- **Aim of the task**: Take the data below and write it out exactly, except for the pictures.

== == ==

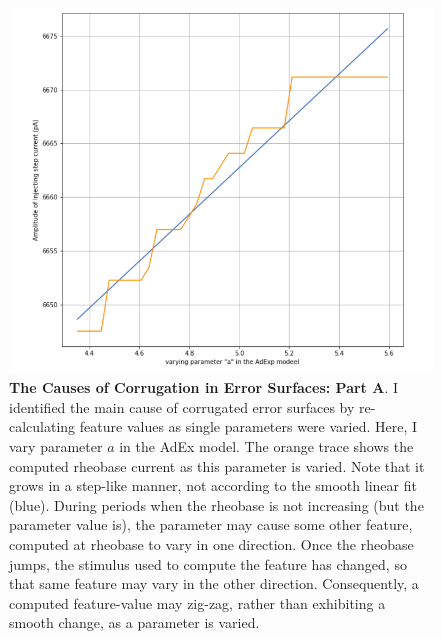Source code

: \begin{figure}
\begin{center}
\includegraphics[]{figures/fundamental_cause_of_corrogations.png}
\caption[Causes of corrugation (1)]{\textbf{The Causes of Corrugation in Error Surfaces: Part A}.
I identified the main cause of corrugated error surfaces by re-calculating feature values as single parameters were varied.
Here, I vary parameter $a$ in the AdEx model.
The orange trace shows the computed rheobase current as this parameter is varied.
Note that it grows in a step-like manner, not according to the smooth linear fit (blue).
During periods when the rheobase is not increasing (but the parameter value is), the parameter may cause some other feature, computed at rheobase to vary in one direction.
Once the rheobase jumps, the stimulus used to compute the feature has changed, so that same feature may vary in the other direction.
Consequently, a computed feature-value may zig-zag, rather than exhibiting a smooth change, as a parameter is varied.}
\label{fig:corrugation-cause-1}
\end{center}
\end{figure}

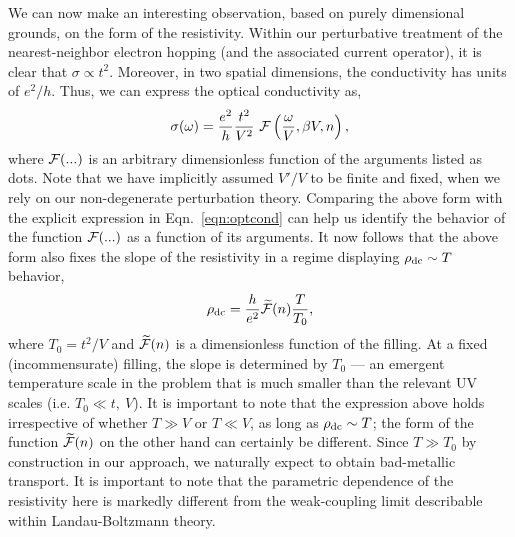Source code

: \documentclass[aps,prx,onecolumn,amsmath,nofootinbib,amssymb,11pt]{revtex4-1}
\def \beq {\begin{eqnarray}}
\def \eeq {\end{eqnarray}}
\def \tn {\textnormal}
\def \rd {\rho_{\tn{dc}}}
\begin{document}
{We can now make an interesting observation, based on purely dimensional grounds, on the form of the resistivity. Within our perturbative treatment of the nearest-neighbor electron hopping (and the associated current operator), it is clear that $\sigma\propto t^2$. Moreover, in two spatial dimensions, the conductivity has units of $e^2/h$. Thus, we can express the optical conductivity as,
\beq
\sigma(\omega)=\frac{e^2}{h}\frac{t^2}{V^2}~ {\cal{F}}\left(\frac{\omega}{V},\beta V,n \right),
\eeq
where ${\cal{F}}(...)$ is an arbitrary dimensionless function of the arguments listed as dots. Note that we have implicitly assumed $V'/V$ to be finite and fixed, when we rely on our non-degenerate perturbation theory. Comparing the above form with the explicit expression in Eqn.~\ref{eqn:optcond} can help us identify the behavior of the function ${\cal{F}}(...)$ as a function of its arguments. It now follows that the above form also fixes the slope of the resistivity in a regime displaying $\rd\sim T$ behavior,
\beq
\rd =\frac{h}{e^2} \widetilde{{\cal{F}}}(n)\frac{T}{T_0},
\label{eqn:Tlin}
\eeq
where $T_0=t^2/V$ and $\widetilde{{\cal{F}}}(n)$ is a dimensionless function of the filling. At a fixed (incommensurate) filling, the slope is determined by $T_0$ --- an emergent temperature scale in the problem that is much smaller than the relevant UV scales (i.e. $T_0\ll t,~V$). It is important to note that the expression above holds irrespective of whether $T\gg V$ or $T\ll V$, as long as $\rd\sim T$; the form of the function $\widetilde{{\cal{F}}}(n)$ on the other hand can certainly be different. Since $T\gg T_0$ by construction in our approach, we naturally expect to obtain bad-metallic transport. It is important to note that the parametric dependence of the resistivity here is markedly different from the weak-coupling limit describable within Landau-Boltzmann theory. 

}
\end{document}
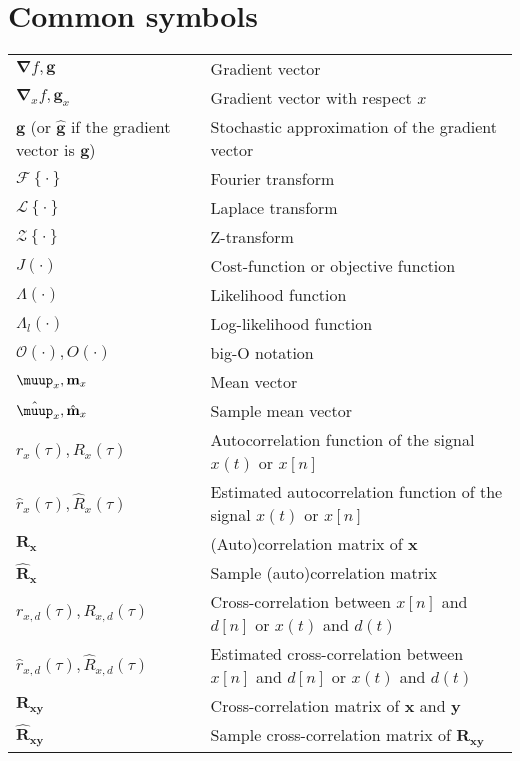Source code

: \documentclass{article}
\begin{document}
\section{Common symbols}
\begin{xltabular}{\textwidth}{XX}
    \(\boldsymbol{\nabla}f, \mathbf{g}\) & Gradient vector \\
    \(\boldsymbol{\nabla}_{x}f, \mathbf{g}_{x}\) & Gradient vector with respect \(x\)\\
    \(\mathbf{g}\) (or \(\hat{\mathbf{g}}\) if the gradient vector is \(\mathbf{g}\)) & Stochastic approximation of the gradient vector \\
    \(\mathcal{F}\left\{ \cdot \right\}\) & Fourier transform\\
    \(\mathcal{L}\left\{ \cdot \right\}\) & Laplace transform\\
    \(\mathcal{Z}\left\{ \cdot \right\}\) & Z-transform\\
    \(J(\cdot)\) & Cost-function or objective function\\
    \(\Lambda(\cdot)\) & Likelihood function\\
    \(\Lambda_l(\cdot)\) & Log-likelihood function\\
    \(\mathcal{O}(\cdot), O(\cdot)\) & big-O notation\\
    \(\boldsymbol{\muup}_x, \mathbf{m}_x\) & Mean vector\\
    \(\hat{\boldsymbol{\muup}}_x, \hat{\mathbf{m}}_x\) & Sample mean vector\\
    \(r_x(\tau), R_x(\tau)\) & Autocorrelation function of the signal \(x(t)\) or \(x[n]\)\\
    \(\hat{r}_x(\tau), \hat{R}_x(\tau)\) & Estimated autocorrelation function of the signal \(x(t)\) or \(x[n]\)\\
    \(\mathbf{R}_\mathbf{x}\) & (Auto)correlation matrix of \(\mathbf{x}\) \\
    \(\hat{\mathbf{R}}_\mathbf{x}\) & Sample (auto)correlation matrix \\
    \(r_{x,d}(\tau), R_{x,d}(\tau)\) & Cross-correlation between \(x[n]\) and \(d[n]\) or \(x(t)\) and \(d(t)\)\\
    \(\hat{r}_{x,d}(\tau), \hat{R}_{x,d}(\tau)\) & Estimated cross-correlation between \(x[n]\) and \(d[n]\) or \(x(t)\) and \(d(t)\)\\
    \(\mathbf{R}_\mathbf{xy}\) & Cross-correlation matrix of \(\mathbf{x}\) and \(\mathbf{y}\)\\
    \(\hat{\mathbf{R}}_\mathbf{xy}\) & Sample cross-correlation matrix of \(\mathbf{R}_\mathbf{xy}\) \\

\end{xltabular}
\end{document}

== == ==

- **Result**:
Source code

: \begin{figure}
\begin{center}
\includegraphics[]{figures/fundamental_cause_of_corrogations.png}
\caption[Causes of corrugation (1)]{\textbf{The Causes of Corrugation in Error Surfaces: Part A}.
I identified the main cause of corrugated error surfaces by re-calculating feature values as single parameters were varied.
Here, I vary parameter $a$ in the AdEx model.
The orange trace shows the computed rheobase current as this parameter is varied.
Note that it grows in a step-like manner, not according to the smooth linear fit (blue).
During periods when the rheobase is not increasing (but the parameter value is), the parameter may cause some other feature, computed at rheobase to vary in one direction.
Once the rheobase jumps, the stimulus used to compute the feature has changed, so that same feature may vary in the other direction.
Consequently, a computed feature-value may zig-zag, rather than exhibiting a smooth change, as a parameter is varied.}
\label{fig:corrugation-cause-1}
\end{center}
\end{figure}

Source code

: \documentclass[aps,prx,onecolumn,amsmath,nofootinbib,amssymb,11pt]{revtex4-1}
\def \beq {\begin{eqnarray}}
\def \eeq {\end{eqnarray}}
\def \tn {\textnormal}
\def \rd {\rho_{\tn{dc}}}
\begin{document}
{We can now make an interesting observation, based on purely dimensional grounds, on the form of the resistivity. Within our perturbative treatment of the nearest-neighbor electron hopping (and the associated current operator), it is clear that $\sigma\propto t^2$. Moreover, in two spatial dimensions, the conductivity has units of $e^2/h$. Thus, we can express the optical conductivity as,
\beq
\sigma(\omega)=\frac{e^2}{h}\frac{t^2}{V^2}~ {\cal{F}}\left(\frac{\omega}{V},\beta V,n \right),
\eeq
where ${\cal{F}}(...)$ is an arbitrary dimensionless function of the arguments listed as dots. Note that we have implicitly assumed $V'/V$ to be finite and fixed, when we rely on our non-degenerate perturbation theory. Comparing the above form with the explicit expression in Eqn.~\ref{eqn:optcond} can help us identify the behavior of the function ${\cal{F}}(...)$ as a function of its arguments. It now follows that the above form also fixes the slope of the resistivity in a regime displaying $\rd\sim T$ behavior,
\beq
\rd =\frac{h}{e^2} \widetilde{{\cal{F}}}(n)\frac{T}{T_0},
\label{eqn:Tlin}
\eeq
where $T_0=t^2/V$ and $\widetilde{{\cal{F}}}(n)$ is a dimensionless function of the filling. At a fixed (incommensurate) filling, the slope is determined by $T_0$ --- an emergent temperature scale in the problem that is much smaller than the relevant UV scales (i.e. $T_0\ll t,~V$). It is important to note that the expression above holds irrespective of whether $T\gg V$ or $T\ll V$, as long as $\rd\sim T$; the form of the function $\widetilde{{\cal{F}}}(n)$ on the other hand can certainly be different. Since $T\gg T_0$ by construction in our approach, we naturally expect to obtain bad-metallic transport. It is important to note that the parametric dependence of the resistivity here is markedly different from the weak-coupling limit describable within Landau-Boltzmann theory. 

}
\end{document}
Source code

: \documentclass{article}
\begin{document}
\section{Common symbols}
\begin{xltabular}{\textwidth}{XX}
    \(\boldsymbol{\nabla}f, \mathbf{g}\) & Gradient vector \\
    \(\boldsymbol{\nabla}_{x}f, \mathbf{g}_{x}\) & Gradient vector with respect \(x\)\\
    \(\mathbf{g}\) (or \(\hat{\mathbf{g}}\) if the gradient vector is \(\mathbf{g}\)) & Stochastic approximation of the gradient vector \\
    \(\mathcal{F}\left\{ \cdot \right\}\) & Fourier transform\\
    \(\mathcal{L}\left\{ \cdot \right\}\) & Laplace transform\\
    \(\mathcal{Z}\left\{ \cdot \right\}\) & Z-transform\\
    \(J(\cdot)\) & Cost-function or objective function\\
    \(\Lambda(\cdot)\) & Likelihood function\\
    \(\Lambda_l(\cdot)\) & Log-likelihood function\\
    \(\mathcal{O}(\cdot), O(\cdot)\) & big-O notation\\
    \(\boldsymbol{\muup}_x, \mathbf{m}_x\) & Mean vector\\
    \(\hat{\boldsymbol{\muup}}_x, \hat{\mathbf{m}}_x\) & Sample mean vector\\
    \(r_x(\tau), R_x(\tau)\) & Autocorrelation function of the signal \(x(t)\) or \(x[n]\)\\
    \(\hat{r}_x(\tau), \hat{R}_x(\tau)\) & Estimated autocorrelation function of the signal \(x(t)\) or \(x[n]\)\\
    \(\mathbf{R}_\mathbf{x}\) & (Auto)correlation matrix of \(\mathbf{x}\) \\
    \(\hat{\mathbf{R}}_\mathbf{x}\) & Sample (auto)correlation matrix \\
    \(r_{x,d}(\tau), R_{x,d}(\tau)\) & Cross-correlation between \(x[n]\) and \(d[n]\) or \(x(t)\) and \(d(t)\)\\
    \(\hat{r}_{x,d}(\tau), \hat{R}_{x,d}(\tau)\) & Estimated cross-correlation between \(x[n]\) and \(d[n]\) or \(x(t)\) and \(d(t)\)\\
    \(\mathbf{R}_\mathbf{xy}\) & Cross-correlation matrix of \(\mathbf{x}\) and \(\mathbf{y}\)\\
    \(\hat{\mathbf{R}}_\mathbf{xy}\) & Sample cross-correlation matrix of \(\mathbf{R}_\mathbf{xy}\) \\

\end{xltabular}
\end{document}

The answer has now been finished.